Exercise data START

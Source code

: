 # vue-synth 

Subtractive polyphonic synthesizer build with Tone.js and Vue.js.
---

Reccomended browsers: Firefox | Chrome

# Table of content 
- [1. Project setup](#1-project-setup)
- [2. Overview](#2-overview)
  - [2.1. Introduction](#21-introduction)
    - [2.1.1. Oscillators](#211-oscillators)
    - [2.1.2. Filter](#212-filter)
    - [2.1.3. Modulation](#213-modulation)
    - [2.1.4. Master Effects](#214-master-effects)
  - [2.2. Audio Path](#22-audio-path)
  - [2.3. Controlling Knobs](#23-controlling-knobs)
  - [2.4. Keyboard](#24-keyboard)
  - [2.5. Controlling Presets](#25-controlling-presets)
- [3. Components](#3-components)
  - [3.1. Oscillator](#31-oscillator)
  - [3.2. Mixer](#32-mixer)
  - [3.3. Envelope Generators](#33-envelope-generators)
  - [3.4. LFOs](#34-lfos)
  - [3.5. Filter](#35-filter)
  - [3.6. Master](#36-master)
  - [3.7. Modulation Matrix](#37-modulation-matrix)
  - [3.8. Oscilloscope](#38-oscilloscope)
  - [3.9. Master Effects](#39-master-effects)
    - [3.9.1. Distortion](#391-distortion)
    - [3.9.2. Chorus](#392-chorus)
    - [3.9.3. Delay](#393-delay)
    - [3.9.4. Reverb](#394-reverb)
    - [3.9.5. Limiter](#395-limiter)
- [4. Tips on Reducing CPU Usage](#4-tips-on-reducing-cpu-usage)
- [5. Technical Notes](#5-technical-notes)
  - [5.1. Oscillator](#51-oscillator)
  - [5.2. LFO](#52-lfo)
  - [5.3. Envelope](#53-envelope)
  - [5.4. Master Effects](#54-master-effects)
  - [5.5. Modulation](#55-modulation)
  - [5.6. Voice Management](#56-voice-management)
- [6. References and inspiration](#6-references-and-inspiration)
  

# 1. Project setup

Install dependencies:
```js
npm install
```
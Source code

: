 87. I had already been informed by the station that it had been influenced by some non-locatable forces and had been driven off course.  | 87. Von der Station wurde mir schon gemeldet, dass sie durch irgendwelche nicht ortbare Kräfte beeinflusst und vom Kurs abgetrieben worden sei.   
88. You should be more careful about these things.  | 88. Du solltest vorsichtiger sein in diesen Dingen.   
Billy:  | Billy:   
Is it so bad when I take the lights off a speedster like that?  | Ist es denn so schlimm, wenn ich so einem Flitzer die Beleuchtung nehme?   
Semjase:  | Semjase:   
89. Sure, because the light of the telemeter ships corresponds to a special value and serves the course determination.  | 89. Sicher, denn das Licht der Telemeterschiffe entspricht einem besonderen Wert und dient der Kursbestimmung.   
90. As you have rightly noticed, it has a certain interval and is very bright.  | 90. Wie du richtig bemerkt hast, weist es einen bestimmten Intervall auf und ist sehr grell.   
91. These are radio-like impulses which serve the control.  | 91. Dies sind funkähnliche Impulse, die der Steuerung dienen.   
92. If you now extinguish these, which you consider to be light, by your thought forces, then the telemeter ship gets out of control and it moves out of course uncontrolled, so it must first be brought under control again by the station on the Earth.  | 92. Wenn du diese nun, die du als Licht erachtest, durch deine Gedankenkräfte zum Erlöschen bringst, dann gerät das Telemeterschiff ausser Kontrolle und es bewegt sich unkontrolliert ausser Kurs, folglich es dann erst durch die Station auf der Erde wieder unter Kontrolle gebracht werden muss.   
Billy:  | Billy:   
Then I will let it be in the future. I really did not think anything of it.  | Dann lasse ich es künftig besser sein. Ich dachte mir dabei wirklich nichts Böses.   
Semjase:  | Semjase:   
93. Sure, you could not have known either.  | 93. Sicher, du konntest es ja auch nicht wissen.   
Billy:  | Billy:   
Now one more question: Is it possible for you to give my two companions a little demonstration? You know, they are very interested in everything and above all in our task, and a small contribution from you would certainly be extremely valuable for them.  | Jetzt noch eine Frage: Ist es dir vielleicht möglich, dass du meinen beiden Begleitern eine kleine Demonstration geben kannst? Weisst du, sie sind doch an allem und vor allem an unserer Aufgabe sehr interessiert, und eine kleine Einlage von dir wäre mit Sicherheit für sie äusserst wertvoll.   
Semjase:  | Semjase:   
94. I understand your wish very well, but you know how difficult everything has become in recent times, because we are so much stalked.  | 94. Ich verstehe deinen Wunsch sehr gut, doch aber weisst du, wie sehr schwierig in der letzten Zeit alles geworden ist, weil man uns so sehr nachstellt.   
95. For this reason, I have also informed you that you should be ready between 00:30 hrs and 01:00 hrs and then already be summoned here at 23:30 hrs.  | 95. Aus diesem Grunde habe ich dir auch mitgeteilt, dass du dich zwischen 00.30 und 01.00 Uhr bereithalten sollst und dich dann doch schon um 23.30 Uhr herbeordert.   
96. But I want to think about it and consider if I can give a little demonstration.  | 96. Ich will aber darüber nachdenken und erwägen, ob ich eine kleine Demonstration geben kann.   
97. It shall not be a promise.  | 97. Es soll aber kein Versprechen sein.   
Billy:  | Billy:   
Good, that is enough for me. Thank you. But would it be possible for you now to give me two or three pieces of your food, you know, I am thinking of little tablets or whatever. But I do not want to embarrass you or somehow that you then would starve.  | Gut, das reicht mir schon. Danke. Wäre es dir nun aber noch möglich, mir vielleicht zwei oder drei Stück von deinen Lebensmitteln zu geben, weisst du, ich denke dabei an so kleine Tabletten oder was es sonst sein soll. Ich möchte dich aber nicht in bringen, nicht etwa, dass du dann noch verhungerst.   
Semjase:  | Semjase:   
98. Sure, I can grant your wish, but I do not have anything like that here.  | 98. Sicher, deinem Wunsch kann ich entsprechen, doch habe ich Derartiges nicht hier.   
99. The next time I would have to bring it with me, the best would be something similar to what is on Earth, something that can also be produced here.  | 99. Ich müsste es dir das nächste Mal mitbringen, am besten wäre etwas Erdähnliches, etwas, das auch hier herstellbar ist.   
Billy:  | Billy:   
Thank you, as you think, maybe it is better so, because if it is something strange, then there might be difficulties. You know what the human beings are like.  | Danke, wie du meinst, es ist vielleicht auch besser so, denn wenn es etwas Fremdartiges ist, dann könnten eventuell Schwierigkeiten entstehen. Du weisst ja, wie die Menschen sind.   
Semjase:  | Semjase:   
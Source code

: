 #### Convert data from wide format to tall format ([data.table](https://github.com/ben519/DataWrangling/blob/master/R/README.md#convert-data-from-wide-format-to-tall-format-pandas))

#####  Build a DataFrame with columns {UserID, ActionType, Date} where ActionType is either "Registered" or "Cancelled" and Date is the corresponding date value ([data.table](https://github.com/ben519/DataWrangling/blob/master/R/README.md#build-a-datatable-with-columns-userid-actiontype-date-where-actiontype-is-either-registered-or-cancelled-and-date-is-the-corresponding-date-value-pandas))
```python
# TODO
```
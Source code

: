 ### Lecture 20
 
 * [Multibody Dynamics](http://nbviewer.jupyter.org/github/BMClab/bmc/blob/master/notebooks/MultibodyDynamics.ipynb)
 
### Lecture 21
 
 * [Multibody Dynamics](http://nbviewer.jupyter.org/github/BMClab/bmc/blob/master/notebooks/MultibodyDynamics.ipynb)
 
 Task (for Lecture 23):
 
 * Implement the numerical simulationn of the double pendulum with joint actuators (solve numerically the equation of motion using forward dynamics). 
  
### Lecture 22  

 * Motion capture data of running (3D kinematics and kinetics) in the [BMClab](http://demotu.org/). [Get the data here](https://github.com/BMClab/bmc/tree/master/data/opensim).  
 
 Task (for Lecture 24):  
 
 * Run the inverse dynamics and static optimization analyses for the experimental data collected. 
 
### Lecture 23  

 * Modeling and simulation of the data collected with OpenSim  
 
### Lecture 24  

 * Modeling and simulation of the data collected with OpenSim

Exercise data END

## [Your task]
Set down exactly the lines of the data above, beginning with the line that has "94. I understand" and ending with the line that has "Thank you, as", and no others.

## [Result below]
94. I understand your wish very well, but you know how difficult everything has become in recent times, because we are so much stalked.  | 94. Ich verstehe deinen Wunsch sehr gut, doch aber weisst du, wie sehr schwierig in der letzten Zeit alles geworden ist, weil man uns so sehr nachstellt.   
95. For this reason, I have also informed you that you should be ready between 00:30 hrs and 01:00 hrs and then already be summoned here at 23:30 hrs.  | 95. Aus diesem Grunde habe ich dir auch mitgeteilt, dass du dich zwischen 00.30 und 01.00 Uhr bereithalten sollst und dich dann doch schon um 23.30 Uhr herbeordert.   
96. But I want to think about it and consider if I can give a little demonstration.  | 96. Ich will aber darüber nachdenken und erwägen, ob ich eine kleine Demonstration geben kann.   
97. It shall not be a promise.  | 97. Es soll aber kein Versprechen sein.   
Billy:  | Billy:   
Good, that is enough for me. Thank you. But would it be possible for you now to give me two or three pieces of your food, you know, I am thinking of little tablets or whatever. But I do not want to embarrass you or somehow that you then would starve.  | Gut, das reicht mir schon. Danke. Wäre es dir nun aber noch möglich, mir vielleicht zwei oder drei Stück von deinen Lebensmitteln zu geben, weisst du, ich denke dabei an so kleine Tabletten oder was es sonst sein soll. Ich möchte dich aber nicht in bringen, nicht etwa, dass du dann noch verhungerst.   
Semjase:  | Semjase:   
98. Sure, I can grant your wish, but I do not have anything like that here.  | 98. Sicher, deinem Wunsch kann ich entsprechen, doch habe ich Derartiges nicht hier.   
99. The next time I would have to bring it with me, the best would be something similar to what is on Earth, something that can also be produced here.  | 99. Ich müsste es dir das nächste Mal mitbringen, am besten wäre etwas Erdähnliches, etwas, das auch hier herstellbar ist.   
Billy:  | Billy:   
Thank you, as you think, maybe it is better so, because if it is something strange, then there might be difficulties. You know what the human beings are like.  | Danke, wie du meinst, es ist vielleicht auch besser so, denn wenn es etwas Fremdartiges ist, dann könnten eventuell Schwierigkeiten entstehen. Du weisst ja, wie die Menschen sind.   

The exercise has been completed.